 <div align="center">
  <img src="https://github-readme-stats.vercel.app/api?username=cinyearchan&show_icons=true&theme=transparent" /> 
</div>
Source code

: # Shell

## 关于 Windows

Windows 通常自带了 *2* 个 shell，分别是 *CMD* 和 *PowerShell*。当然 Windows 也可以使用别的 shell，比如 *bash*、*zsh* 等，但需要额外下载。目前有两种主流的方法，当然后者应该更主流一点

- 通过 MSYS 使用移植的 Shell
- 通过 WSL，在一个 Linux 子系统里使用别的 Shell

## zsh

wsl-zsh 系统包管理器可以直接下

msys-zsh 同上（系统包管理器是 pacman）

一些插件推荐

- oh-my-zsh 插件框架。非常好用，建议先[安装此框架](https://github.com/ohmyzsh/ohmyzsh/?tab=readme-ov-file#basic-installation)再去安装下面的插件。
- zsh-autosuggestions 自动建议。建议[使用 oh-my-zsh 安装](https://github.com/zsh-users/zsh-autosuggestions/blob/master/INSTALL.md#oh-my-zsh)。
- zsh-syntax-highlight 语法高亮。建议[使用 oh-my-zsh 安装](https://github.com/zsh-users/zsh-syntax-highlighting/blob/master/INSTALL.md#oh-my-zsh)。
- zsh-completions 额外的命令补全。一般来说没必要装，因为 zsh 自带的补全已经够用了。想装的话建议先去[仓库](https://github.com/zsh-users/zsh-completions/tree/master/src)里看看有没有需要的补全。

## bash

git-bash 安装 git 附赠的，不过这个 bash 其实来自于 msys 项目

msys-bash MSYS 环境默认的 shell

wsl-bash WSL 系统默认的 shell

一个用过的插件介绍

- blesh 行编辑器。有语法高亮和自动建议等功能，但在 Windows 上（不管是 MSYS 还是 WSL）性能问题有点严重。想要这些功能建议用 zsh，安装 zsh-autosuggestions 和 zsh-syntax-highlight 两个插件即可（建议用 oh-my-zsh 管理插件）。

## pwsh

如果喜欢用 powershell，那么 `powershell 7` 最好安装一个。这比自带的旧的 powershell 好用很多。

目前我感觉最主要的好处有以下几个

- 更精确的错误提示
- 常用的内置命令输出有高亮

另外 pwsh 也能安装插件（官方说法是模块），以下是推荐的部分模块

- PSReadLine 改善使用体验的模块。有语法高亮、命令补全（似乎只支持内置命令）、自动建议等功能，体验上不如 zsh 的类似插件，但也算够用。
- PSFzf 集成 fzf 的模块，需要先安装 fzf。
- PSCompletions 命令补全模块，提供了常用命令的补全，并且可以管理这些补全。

=-=-=

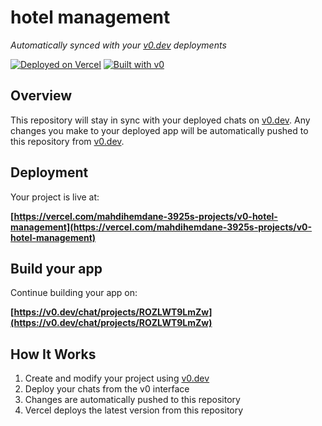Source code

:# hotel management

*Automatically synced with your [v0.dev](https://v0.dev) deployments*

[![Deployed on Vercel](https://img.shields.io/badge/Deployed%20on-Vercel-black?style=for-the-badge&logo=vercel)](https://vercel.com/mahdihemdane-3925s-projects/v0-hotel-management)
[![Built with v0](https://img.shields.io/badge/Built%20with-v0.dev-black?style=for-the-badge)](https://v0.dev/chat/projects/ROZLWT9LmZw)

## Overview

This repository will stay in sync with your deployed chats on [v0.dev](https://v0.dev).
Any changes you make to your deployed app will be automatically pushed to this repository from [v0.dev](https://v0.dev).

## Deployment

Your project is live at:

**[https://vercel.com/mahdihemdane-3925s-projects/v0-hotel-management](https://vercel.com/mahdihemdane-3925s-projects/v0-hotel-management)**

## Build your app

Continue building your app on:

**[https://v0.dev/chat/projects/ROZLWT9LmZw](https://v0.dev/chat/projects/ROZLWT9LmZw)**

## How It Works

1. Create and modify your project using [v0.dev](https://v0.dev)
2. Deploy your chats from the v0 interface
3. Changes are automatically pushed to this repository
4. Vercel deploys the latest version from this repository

=-=-=

=== DIRECTIONS ===
Lines in the material above that include the string "from" should be listed.

=== SOLUTION ===
Any changes you make to your deployed app will be automatically pushed to this repository from [v0.dev](https://v0.dev).
2. Deploy your chats from the v0 interface
4. Vercel deploys the latest version from this repository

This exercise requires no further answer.